When I was asked recently if a 22.250 is a good rifle for roe stalking I was able to say no and give my reasons immediately. However, a question asking why quarry X was missed on such and such a day inevitably raises even more questions and presents a maze of assumptions and maybes. As an instructor and in order to pass comment on how someone is shooting I have to watch the person instead of what they are shooting at, as the answers are on the firing point, not on the target.

Having the scope in the right place is only one part of making a shot a success

Having the scope in the right place is only one part of making a shot a success

Readers can help each other answer the question of why they missed by watching the actual firing process and comparing it to best practice. The holes will still be in the board for analysis later, but the really important information is in the vital seconds of the setting up and delivery of the shot.

Creating a firm position, breathing correctly, firing within two to five seconds of breathing out, squeezing the trigger using the pad of the finger, not blinking, following through and reloading in the shoulder while looking through the scope are all indications of measured success. Many people who could help friends analyse shooting issues simply stare at the target, spot the fall of the shot and then speculate as to how the wind blew the shot down and left five inches at 100 yards. In truth, if they had seen the shooter flinch and snatch the trigger they would have had the answer to the drop in a moment.

In this age of easy video access, mobile phones, digital compacts and GoPro cameras, recording the actual shooting process and then studying the results at both ends is simple and achievable. The answer for the client who asked why he missed the muntjac would most likely be answered by my Contour video camera clamped to the rail of the high seat and clicked on as the rifle was mounted. A combination of buck fever, lack of rear support, shallow breathing, over-enthusiastic trigger release, flinch and raising the head to see what happened might well have been captured on film.

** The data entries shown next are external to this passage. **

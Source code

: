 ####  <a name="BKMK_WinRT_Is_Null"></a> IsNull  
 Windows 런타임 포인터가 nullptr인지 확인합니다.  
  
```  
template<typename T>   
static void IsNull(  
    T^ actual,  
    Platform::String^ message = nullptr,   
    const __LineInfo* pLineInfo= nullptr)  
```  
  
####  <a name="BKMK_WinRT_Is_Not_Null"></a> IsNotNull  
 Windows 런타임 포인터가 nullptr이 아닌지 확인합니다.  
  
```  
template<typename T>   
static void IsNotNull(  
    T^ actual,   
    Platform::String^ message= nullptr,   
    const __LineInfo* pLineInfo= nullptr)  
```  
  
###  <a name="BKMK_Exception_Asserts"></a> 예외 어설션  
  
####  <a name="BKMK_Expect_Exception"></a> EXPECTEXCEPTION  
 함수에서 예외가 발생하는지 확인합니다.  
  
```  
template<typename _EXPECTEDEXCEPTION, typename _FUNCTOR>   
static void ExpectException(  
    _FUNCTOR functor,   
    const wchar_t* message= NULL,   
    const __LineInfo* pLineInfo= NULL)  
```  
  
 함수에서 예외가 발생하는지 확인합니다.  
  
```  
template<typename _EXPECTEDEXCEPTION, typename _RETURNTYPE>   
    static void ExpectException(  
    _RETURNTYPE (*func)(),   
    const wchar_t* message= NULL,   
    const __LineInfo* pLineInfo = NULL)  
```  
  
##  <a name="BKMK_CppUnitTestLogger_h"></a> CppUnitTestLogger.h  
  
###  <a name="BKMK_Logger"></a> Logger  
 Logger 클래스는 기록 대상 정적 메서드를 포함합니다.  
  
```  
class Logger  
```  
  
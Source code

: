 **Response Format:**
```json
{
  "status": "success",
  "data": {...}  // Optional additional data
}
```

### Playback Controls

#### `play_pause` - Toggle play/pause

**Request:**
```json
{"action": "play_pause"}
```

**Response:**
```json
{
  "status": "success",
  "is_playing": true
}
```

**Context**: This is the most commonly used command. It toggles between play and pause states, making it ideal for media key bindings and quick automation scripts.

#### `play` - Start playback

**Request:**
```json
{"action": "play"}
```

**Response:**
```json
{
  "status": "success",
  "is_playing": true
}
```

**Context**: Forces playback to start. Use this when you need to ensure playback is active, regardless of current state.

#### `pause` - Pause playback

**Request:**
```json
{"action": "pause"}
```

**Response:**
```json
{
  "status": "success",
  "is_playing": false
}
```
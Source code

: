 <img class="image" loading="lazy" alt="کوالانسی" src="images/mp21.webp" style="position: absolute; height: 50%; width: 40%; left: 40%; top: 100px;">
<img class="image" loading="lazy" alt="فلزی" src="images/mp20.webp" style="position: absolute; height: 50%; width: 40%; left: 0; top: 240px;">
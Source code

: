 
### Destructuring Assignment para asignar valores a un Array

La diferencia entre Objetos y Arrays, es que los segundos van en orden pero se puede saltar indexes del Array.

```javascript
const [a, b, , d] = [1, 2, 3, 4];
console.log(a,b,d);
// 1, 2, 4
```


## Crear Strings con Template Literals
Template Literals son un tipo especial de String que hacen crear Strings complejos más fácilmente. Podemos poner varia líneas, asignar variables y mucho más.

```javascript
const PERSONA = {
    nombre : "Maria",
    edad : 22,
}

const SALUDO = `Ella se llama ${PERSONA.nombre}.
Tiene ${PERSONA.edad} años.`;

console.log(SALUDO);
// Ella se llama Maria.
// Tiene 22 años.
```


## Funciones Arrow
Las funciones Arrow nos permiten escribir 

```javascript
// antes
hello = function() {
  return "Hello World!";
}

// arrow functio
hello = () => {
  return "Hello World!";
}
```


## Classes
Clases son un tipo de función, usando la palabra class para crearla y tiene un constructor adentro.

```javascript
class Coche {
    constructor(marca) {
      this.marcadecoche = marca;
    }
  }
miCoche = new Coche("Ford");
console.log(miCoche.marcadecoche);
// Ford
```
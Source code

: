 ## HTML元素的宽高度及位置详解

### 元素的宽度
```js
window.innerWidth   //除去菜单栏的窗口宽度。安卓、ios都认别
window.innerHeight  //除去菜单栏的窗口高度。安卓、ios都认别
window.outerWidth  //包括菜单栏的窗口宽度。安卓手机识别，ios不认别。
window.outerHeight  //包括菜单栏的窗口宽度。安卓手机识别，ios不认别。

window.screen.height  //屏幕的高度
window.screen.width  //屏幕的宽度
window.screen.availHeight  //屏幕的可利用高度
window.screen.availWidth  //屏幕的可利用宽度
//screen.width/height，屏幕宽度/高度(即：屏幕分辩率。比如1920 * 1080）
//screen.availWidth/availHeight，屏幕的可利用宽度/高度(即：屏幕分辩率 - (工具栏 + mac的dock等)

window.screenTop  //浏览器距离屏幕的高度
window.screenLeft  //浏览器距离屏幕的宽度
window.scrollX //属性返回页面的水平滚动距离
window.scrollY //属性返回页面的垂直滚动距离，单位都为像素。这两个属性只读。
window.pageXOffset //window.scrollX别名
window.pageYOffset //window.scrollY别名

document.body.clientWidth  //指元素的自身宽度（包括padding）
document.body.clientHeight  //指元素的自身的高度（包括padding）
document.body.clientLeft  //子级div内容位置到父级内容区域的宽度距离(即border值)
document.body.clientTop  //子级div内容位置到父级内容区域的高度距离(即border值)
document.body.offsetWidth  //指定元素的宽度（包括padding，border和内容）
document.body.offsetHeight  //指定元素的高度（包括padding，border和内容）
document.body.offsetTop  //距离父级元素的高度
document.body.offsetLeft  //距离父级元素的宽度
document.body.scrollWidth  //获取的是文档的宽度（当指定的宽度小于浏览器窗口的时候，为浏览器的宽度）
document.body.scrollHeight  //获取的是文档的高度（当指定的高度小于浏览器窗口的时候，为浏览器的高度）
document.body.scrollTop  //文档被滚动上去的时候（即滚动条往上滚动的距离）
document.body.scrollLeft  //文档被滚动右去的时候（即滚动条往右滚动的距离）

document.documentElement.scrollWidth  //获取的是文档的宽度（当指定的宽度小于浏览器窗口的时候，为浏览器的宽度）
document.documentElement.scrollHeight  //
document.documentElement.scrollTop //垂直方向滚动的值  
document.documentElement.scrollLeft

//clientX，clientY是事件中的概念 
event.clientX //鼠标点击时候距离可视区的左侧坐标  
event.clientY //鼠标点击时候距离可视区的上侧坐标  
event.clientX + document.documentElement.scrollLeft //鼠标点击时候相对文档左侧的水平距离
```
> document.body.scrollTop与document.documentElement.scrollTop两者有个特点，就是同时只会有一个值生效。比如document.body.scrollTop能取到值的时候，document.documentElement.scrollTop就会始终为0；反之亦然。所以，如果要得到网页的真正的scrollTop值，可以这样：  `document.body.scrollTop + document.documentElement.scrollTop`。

Whenever possible, I go through a little ritual between deciding to make the shot and actually firing. I look at the quarry over the top of the rifle before mounting, breathe deeply a few times, open and stretch my shoulders and focus as I decide to make the shot. Then I take up the final stage of my chosen position, shoulder the rifle, achieve correct ‘cheek weld’ and sight picture, acquire the target and breathe in and out. As I breathe out I acquire the trigger, take first pressure and check cross hair alignment.

Learning how and why you miss is the first step towards getting it right

Learning how and why you miss is the first step towards getting it right

By now I am fully committed and ready to make the shot. As the final pressure releases the sear I consciously take a picture in my mind of the sight picture. This tells me where the cross hair was as the shot broke. I follow through, listen for the impact then reload as smoothly and quickly as possible, keeping my head on the stock while recovering the sight picture if disturbed by recoil.

I know this process works as I can generally ‘call the shot’ as good, left, right, up or down – before confirmation is received. It is how I instantly knew I had shot a very large beech tree, not the roe doe it half obscured on a recent stalking trip, confirmed by the big chunk blown off the trunk. I was using a smaller tree for support, bringing the cross hair in from left to right and my timing was off. Note to self: don’t forget to take the quad sticks next time.

We all miss from time to time, but preparation, practice and honest self-analysis will minimise failure and maximise understanding and success.